Pictures paired with source code:
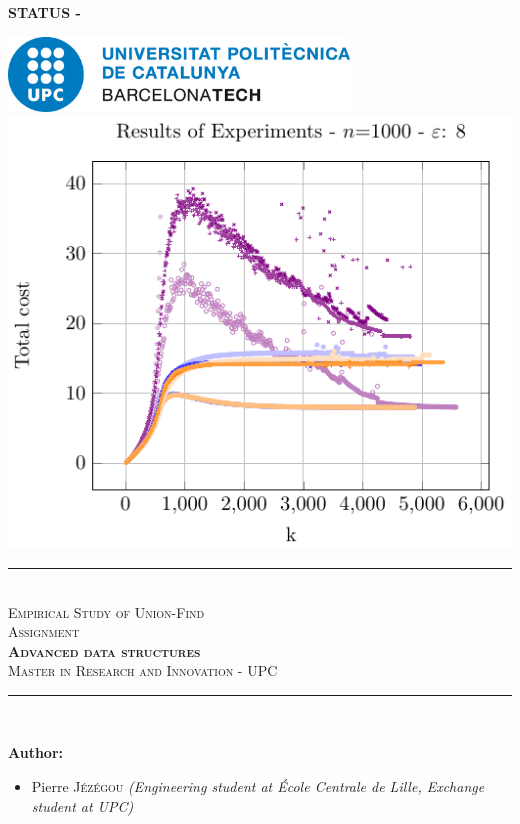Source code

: \pagestyle{plain}
\pagecolor{white}

\begin{center}
    \color{red!50!white}
    \textbf{\huge{STATUS - \documentStatus}}
\end{center}

\vfill


\color{black}
\begin{center}
    \includegraphics[height=2cm]{images/logos/upc_logo.jpeg} \\
    \vfill
    \includegraphics[width=0.6\linewidth]{includes/image_cover_page.pdf}\\
    \vfill
    \rule{\linewidth}{0.5mm} \\[1cm]
    {\Huge \textsc{\textcolor{fib_red}{Empirical Study of Union-Find}}}\\[1cm]
    {\Large \textsc{Assignment}}\\[0.4cm]
    {\huge \textsc{\textbf{Advanced data structures}}}\\[1cm]
    {\Large \textsc{Master in Research and Innovation - UPC}}\\[0.4cm]
    \rule{\linewidth}{0.5mm} \\[1.5cm]
\end{center}

\vfill

\textbf{Author:}
\begin{itemize}
\item Pierre \textsc{Jézégou}\newline
\textit{(Engineering student at École Centrale de Lille, Exchange student at UPC)}
\end{itemize}

\newpage
\color{black}
\pagecolor{white}
\pagestyle{fancy}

• [Task item]
Copy every line above exactly; images stay out.

• [Answer section]
Source code

: \pagestyle{plain}
\pagecolor{white}

\begin{center}
    \color{red!50!white}
    \textbf{\huge{STATUS - \documentStatus}}
\end{center}

\vfill


\color{black}
\begin{center}
    \includegraphics[height=2cm]{images/logos/upc_logo.jpeg} \\
    \vfill
    \includegraphics[width=0.6\linewidth]{includes/image_cover_page.pdf}\\
    \vfill
    \rule{\linewidth}{0.5mm} \\[1cm]
    {\Huge \textsc{\textcolor{fib_red}{Empirical Study of Union-Find}}}\\[1cm]
    {\Large \textsc{Assignment}}\\[0.4cm]
    {\huge \textsc{\textbf{Advanced data structures}}}\\[1cm]
    {\Large \textsc{Master in Research and Innovation - UPC}}\\[0.4cm]
    \rule{\linewidth}{0.5mm} \\[1.5cm]
\end{center}

\vfill

\textbf{Author:}
\begin{itemize}
\item Pierre \textsc{Jézégou}\newline
\textit{(Engineering student at École Centrale de Lille, Exchange student at UPC)}
\end{itemize}

\newpage
\color{black}
\pagecolor{white}
\pagestyle{fancy}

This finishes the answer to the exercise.